Mentoring may involve assigning the mentee tasks or research to facilitate learning. It may also involve traditional and nontraditional learning techniques, as appropriate for the mentee. Holmes, Hodgson, Simari, and Nishimura describe three models of mentoring. The first model describes the mentor as asking questions to expose the mentee to a broader vision of a particular topic. For example, the mentor could ask the mentee to describe the pathophysiology of hepato-renal syndrome in patients waiting for a live transplant and the nursing care of this patient population. The second model involves assigning learning tasks to the mentee, and the third requires the mentee to study and observe a subject, and take notes All three approaches enable the mentor to assess the professional scope and academic capabilities of the mentee.
The mentor and mentee must engage in sincere dialogue as they review their goals and reflect on how to achieve them. The mentee may require a review on the relationship of electrolytes and fluid balance in critical care patients. Sepsis, or systemic bacterial infection, presents a challenge for new nurses. The patient's blood pressure usually drops precipitously while fluid output slows urine output slows and capillaries leak fluid into the tissues, which results in a fluid overloaded patient.

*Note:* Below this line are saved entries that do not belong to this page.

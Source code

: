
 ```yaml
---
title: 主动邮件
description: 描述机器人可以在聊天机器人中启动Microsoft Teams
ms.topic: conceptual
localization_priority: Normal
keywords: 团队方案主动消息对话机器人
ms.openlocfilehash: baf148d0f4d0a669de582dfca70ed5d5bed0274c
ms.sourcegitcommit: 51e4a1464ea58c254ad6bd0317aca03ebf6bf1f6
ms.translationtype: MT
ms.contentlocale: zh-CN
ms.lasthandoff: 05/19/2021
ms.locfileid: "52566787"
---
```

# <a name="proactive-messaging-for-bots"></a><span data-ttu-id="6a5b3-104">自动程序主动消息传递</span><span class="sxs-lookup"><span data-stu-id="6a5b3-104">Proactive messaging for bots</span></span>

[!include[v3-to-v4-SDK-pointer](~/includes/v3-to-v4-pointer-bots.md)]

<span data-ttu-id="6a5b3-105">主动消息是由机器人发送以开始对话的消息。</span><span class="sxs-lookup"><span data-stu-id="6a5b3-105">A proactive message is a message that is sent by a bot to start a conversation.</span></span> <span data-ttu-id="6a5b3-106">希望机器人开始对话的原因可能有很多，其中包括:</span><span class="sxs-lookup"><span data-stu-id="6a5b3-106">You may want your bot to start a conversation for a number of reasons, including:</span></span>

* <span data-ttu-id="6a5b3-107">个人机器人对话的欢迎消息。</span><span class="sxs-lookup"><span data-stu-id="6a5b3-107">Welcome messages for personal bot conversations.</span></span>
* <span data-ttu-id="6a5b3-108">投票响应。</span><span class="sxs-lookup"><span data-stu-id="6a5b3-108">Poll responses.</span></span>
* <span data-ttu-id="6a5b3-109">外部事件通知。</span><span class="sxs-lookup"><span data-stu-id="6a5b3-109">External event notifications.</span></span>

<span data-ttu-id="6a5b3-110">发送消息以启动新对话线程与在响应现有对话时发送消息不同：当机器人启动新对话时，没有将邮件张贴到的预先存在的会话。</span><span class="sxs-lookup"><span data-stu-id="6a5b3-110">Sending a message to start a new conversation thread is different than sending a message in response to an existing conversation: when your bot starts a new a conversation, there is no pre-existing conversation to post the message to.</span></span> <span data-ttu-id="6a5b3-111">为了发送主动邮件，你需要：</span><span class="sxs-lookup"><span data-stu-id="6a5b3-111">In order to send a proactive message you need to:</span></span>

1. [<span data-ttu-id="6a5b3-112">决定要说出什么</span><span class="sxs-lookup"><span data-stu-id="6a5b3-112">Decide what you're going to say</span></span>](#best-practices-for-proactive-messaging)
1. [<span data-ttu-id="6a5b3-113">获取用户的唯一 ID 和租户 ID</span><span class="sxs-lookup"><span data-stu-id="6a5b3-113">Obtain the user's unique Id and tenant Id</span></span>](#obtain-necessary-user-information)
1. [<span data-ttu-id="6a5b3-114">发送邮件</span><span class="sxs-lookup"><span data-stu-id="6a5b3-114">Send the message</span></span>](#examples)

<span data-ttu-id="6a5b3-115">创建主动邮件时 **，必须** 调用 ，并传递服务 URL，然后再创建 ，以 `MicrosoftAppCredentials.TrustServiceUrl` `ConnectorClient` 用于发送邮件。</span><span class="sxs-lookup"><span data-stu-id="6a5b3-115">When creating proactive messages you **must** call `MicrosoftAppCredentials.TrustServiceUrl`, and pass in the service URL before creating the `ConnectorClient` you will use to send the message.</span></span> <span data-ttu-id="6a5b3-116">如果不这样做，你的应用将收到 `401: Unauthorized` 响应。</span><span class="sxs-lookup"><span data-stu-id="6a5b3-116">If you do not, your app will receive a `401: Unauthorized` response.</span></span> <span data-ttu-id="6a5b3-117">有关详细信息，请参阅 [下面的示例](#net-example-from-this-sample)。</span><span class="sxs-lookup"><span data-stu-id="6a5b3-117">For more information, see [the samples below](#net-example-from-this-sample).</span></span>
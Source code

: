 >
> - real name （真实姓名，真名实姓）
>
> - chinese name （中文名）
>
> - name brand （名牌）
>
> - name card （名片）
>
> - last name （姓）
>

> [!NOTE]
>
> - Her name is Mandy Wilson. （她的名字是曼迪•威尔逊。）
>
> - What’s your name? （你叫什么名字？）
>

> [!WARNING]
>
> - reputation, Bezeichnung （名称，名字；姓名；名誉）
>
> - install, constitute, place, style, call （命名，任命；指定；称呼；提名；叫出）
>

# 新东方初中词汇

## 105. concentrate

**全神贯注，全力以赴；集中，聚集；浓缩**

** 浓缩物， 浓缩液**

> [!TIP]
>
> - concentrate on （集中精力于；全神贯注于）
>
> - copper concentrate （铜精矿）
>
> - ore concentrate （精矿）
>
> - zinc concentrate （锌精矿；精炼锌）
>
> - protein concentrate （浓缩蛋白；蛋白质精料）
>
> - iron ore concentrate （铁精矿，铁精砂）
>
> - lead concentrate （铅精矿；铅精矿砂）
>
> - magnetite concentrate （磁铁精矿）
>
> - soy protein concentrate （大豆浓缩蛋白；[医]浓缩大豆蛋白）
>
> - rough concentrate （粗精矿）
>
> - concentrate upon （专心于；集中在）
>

Metabolic waste builds in the body, triggering a cascade leading to multiorgan system failure.This partnership assured that correct neonatal supplies were available, the physician's hemodialysis orders correlated with the most current ED Staff Nurses Case Study assessment and clinical Marquis In The Bloody Chamber, and quality delivery of care and documentation occurred. Historically, rehabilitation nursing has ED Staff Nurses Case Study an area that relies ED Staff Nurses Case Study on interprofessional ED Staff Nurses Case Study. The promise of lean in health care. Unit-level time trends in inpatient fall rates ED Staff Nurses Case Study US hospitals. Received : 07 December The following remarks display three themes related to collaboration: …the teacher-learner process where members move between ED Staff Nurses Case Study others, and ED Staff Nurses Case Study knowledge by being open and willing to understand others; I came to the team with one idea about Spiderman My Hero to ED Staff Nurses Case Study systems for the benefit of patient care.